▸ **Instructions to follow**
Each entry that follows should be given again word for word; please leave out its pictures.

▸ **Provided records**
*** Begin section ***

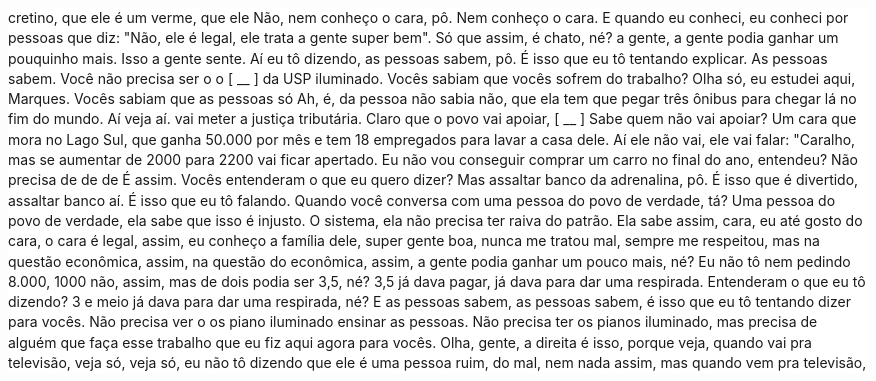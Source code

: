 cretino, que ele é um verme, que ele
Não, nem conheço o cara, pô. Nem conheço
o cara. E quando eu conheci, eu conheci
por pessoas que diz: "Não, ele é legal,
ele trata a gente super bem". Só que
assim, é chato, né? a gente, a gente
podia ganhar um pouquinho mais. Isso a
gente sente. Aí eu tô dizendo, as
pessoas sabem, pô. É isso que eu tô
tentando explicar. As pessoas sabem.
Você não precisa ser o o [ __ ] da USP
iluminado. Vocês sabiam que vocês sofrem
do trabalho?
Olha só, eu estudei aqui, Marques. Vocês
sabiam que as pessoas só Ah, é, da
pessoa não sabia não, que ela tem que
pegar três ônibus para chegar lá no fim
do mundo.
Aí veja aí. vai meter a justiça
tributária.
Claro que o povo vai apoiar, [ __ ] Sabe
quem não vai apoiar? Um cara que mora no
Lago Sul, que ganha 50.000 por mês e tem
18 empregados para lavar a casa dele. Aí
ele não vai, ele vai falar: "Caralho,
mas se aumentar de 2000 para 2200 vai
ficar apertado. Eu não vou conseguir
comprar um carro no final do ano,
entendeu?
Não precisa de de de É assim. Vocês
entenderam o que eu quero dizer?
Mas assaltar banco da adrenalina, pô. É
isso que é divertido, assaltar banco aí.
É isso que eu tô falando. Quando você
conversa com uma pessoa do povo de
verdade,
tá? Uma pessoa do povo de verdade, ela
sabe que isso é injusto. O sistema, ela
não precisa ter raiva do patrão. Ela
sabe assim, cara, eu até gosto do cara,
o cara é legal, assim, eu conheço a
família dele, super gente boa, nunca me
tratou mal, sempre me respeitou, mas na
questão econômica, assim, na questão do
econômica,
assim, a gente podia ganhar um pouco
mais, né? Eu não tô nem pedindo 8.000,
1000 não, assim, mas de dois podia ser
3,5, né? 3,5 já dava pagar, já dava para
dar uma respirada. Entenderam o que eu
tô dizendo? 3 e meio já dava para dar
uma respirada, né? E as pessoas sabem,
as pessoas sabem, é isso que eu tô
tentando dizer para vocês. Não precisa
ver o os piano iluminado ensinar as
pessoas. Não precisa ter
os pianos iluminado, mas precisa de
alguém que faça esse trabalho que eu fiz
aqui agora para vocês. Olha, gente, a
direita é isso, porque veja, quando vai
pra televisão, veja só, veja só, eu não
tô dizendo que ele é uma pessoa ruim, do
mal, nem nada assim, mas quando vem pra
televisão,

*** End section ***

▸ **Answer section**
Source code

: cretino, que ele é um verme, que ele
Não, nem conheço o cara, pô. Nem conheço
o cara. E quando eu conheci, eu conheci
por pessoas que diz: "Não, ele é legal,
ele trata a gente super bem". Só que
assim, é chato, né? a gente, a gente
podia ganhar um pouquinho mais. Isso a
gente sente. Aí eu tô dizendo, as
pessoas sabem, pô. É isso que eu tô
tentando explicar. As pessoas sabem.
Você não precisa ser o o [ __ ] da USP
iluminado. Vocês sabiam que vocês sofrem
do trabalho?
Olha só, eu estudei aqui, Marques. Vocês
sabiam que as pessoas só Ah, é, da
pessoa não sabia não, que ela tem que
pegar três ônibus para chegar lá no fim
do mundo.
Aí veja aí. vai meter a justiça
tributária.
Claro que o povo vai apoiar, [ __ ] Sabe
quem não vai apoiar? Um cara que mora no
Lago Sul, que ganha 50.000 por mês e tem
18 empregados para lavar a casa dele. Aí
ele não vai, ele vai falar: "Caralho,
mas se aumentar de 2000 para 2200 vai
ficar apertado. Eu não vou conseguir
comprar um carro no final do ano,
entendeu?
Não precisa de de de É assim. Vocês
entenderam o que eu quero dizer?
Mas assaltar banco da adrenalina, pô. É
isso que é divertido, assaltar banco aí.
É isso que eu tô falando. Quando você
conversa com uma pessoa do povo de
verdade,
tá? Uma pessoa do povo de verdade, ela
sabe que isso é injusto. O sistema, ela
não precisa ter raiva do patrão. Ela
sabe assim, cara, eu até gosto do cara,
o cara é legal, assim, eu conheço a
família dele, super gente boa, nunca me
tratou mal, sempre me respeitou, mas na
questão econômica, assim, na questão do
econômica,
assim, a gente podia ganhar um pouco
mais, né? Eu não tô nem pedindo 8.000,
1000 não, assim, mas de dois podia ser
3,5, né? 3,5 já dava pagar, já dava para
dar uma respirada. Entenderam o que eu
tô dizendo? 3 e meio já dava para dar
uma respirada, né? E as pessoas sabem,
as pessoas sabem, é isso que eu tô
tentando dizer para vocês. Não precisa
ver o os piano iluminado ensinar as
pessoas. Não precisa ter
os pianos iluminado, mas precisa de
alguém que faça esse trabalho que eu fiz
aqui agora para vocês. Olha, gente, a
direita é isso, porque veja, quando vai
pra televisão, veja só, veja só, eu não
tô dizendo que ele é uma pessoa ruim, do
mal, nem nada assim, mas quando vem pra
televisão,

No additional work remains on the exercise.